Petrus Selestinus, koordinator TPDI

sergap.id, JAKARTA – Publik NTT tahu bahwa pada saat ini Komisi III DPR RI sedang melakukan kunjungan kerja ke NTT. Karena itu publik NTT dan diaspora NTT di Jakarta berharap Komisi III dapat memberi atensi atau perhatian khusus terhadap mandeknya penangan kasus kematian Anselmus Wora dan Markus Nula,  agar ditangani polisi secara profesional dan cepat sesuai dengan moto Polisi Promoter (Profesional, Moderen dan Terpercaya).

Demikian disampaikan Koordinator TPDI, Petrus Selestinus SH kepada SERGAP via WhatsApp, Jumat (7/2/20).

Kata Selestinus, kunjungan kerja Komisi III kali ini sangat diharapkan dapat memberikan pengawasan terhadap penanganan sejumlah kasus di NTT, termasuk kasus yang saat ini ramai diperbincangkan publik NTT, yaitu berlarut-larutnya penyidikan kasus kematian tidak wajar almarhum Anselmus Wora di Polres Ende dan kasus kematian misterius Markus Nula (83) di Polres Nagekeo.

Almarhum Anselmus Wora meninggal di Pulau Ende pada tanggal 30 September 2019 dan pada tanggal 27 November 2019 telah dilakukan penggalian kuburan jenazah untuk otopsi, namun hingga saat ini hasil otopsi belum dimumkan. Padahal proses hukumnya sudah berjalan empat bulan.
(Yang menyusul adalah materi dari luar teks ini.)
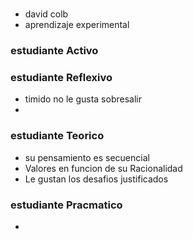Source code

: # 
* david colb
* aprendizaje experimental
### estudiante Activo
### estudiante Reflexivo
* timido no le gusta sobresalir
* 
### estudiante Teorico
* su pensamiento es secuencial
* Valores en funcion de su Racionalidad
* Le gustan los desafios justificados 
### estudiante Pracmatico
* 
<!--stackedit_data:
eyJoaXN0b3J5IjpbLTIwNjAzNDA4NDcsNTc2Mjc1NTI3LDQxMT
U1MDU3OCwtMTgyMzQyMzM4MV19
-->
“Sejauh ini polisi belum menemukan pelakunya,” ujar Selestinus.

Karena itu, keluarga almarhum Anselmus Wora, masyarakat Ende, bahkan Garda NTT di Jakarta semakin cemas dengan kondisi belum adanya kepastian sebab-sebab kematian dan siapa sesungguhnya pelaku kekerasan yang menyebabkan Anselmus Wora meninggal dunia itu.

“Publik meyakini bahwa Anselmus Wora meninggal karena pembunuhan, sementara Penyidik belum bisa memastikan meskipun hasil otopsi sudah ditangan Penyidik. Penyidik masih bungkam,” ucap Selestinus.

Menurut dia, hasil otopsi menjadi hak publik untuk tahu.

“Publik khawatir jangan sampai hasil autopsi dimanipulasi, lantas mementahkan hasil penyidikan yang sudah berjalan 4 bulan. Publik mulai meragukan kinerja Penyidik, dan dikhawatirkan terjadi tarik menarik kepentingan politik, dimana Polisi terjebak dalam kepentingan politik, lalu otopsi yang sudah dilakukan hasilnya digunakan untuk mementahkan hasil penyidikan,” tandasnya.

Masyarakat Kota Ende dan Garda NTT di Jakarta, kata Selestinus,  mempertanyakan, apakah nyawa manusia NTT yang mati tidak wajar tidak mendapatkan harga yang layak dalam proaes penegakan hukum?

Apakah nyawa orang NTT masih mendapatkan harga atau tidak ketika terjadi kematian tidak wajar?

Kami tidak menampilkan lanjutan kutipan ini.